Aim of the exercise:
Transcribe the full listing with no word altered.

Records to use:

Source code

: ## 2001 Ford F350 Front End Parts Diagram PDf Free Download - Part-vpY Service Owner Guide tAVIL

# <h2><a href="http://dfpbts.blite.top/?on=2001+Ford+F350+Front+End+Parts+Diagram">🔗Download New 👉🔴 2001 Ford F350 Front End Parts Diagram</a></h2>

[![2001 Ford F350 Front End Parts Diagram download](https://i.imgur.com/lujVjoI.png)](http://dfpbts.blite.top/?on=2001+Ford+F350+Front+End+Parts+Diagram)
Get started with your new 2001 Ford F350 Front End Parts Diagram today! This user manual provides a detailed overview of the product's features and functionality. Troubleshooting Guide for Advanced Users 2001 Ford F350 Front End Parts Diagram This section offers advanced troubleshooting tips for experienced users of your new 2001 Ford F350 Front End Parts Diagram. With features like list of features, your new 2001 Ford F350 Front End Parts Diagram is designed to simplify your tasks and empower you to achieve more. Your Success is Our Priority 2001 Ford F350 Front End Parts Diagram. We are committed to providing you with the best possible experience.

Response to the exercise:
Source code

: ## 2001 Ford F350 Front End Parts Diagram PDf Free Download - Part-vpY Service Owner Guide tAVIL

# <h2><a href="http://dfpbts.blite.top/?on=2001+Ford+F350+Front+End+Parts+Diagram">🔗Download New 👉🔴 2001 Ford F350 Front End Parts Diagram</a></h2>

[![2001 Ford F350 Front End Parts Diagram download](https://i.imgur.com/lujVjoI.png)](http://dfpbts.blite.top/?on=2001+Ford+F350+Front+End+Parts+Diagram)
Get started with your new 2001 Ford F350 Front End Parts Diagram today! This user manual provides a detailed overview of the product's features and functionality. Troubleshooting Guide for Advanced Users 2001 Ford F350 Front End Parts Diagram This section offers advanced troubleshooting tips for experienced users of your new 2001 Ford F350 Front End Parts Diagram. With features like list of features, your new 2001 Ford F350 Front End Parts Diagram is designed to simplify your tasks and empower you to achieve more. Your Success is Our Priority 2001 Ford F350 Front End Parts Diagram. We are committed to providing you with the best possible experience.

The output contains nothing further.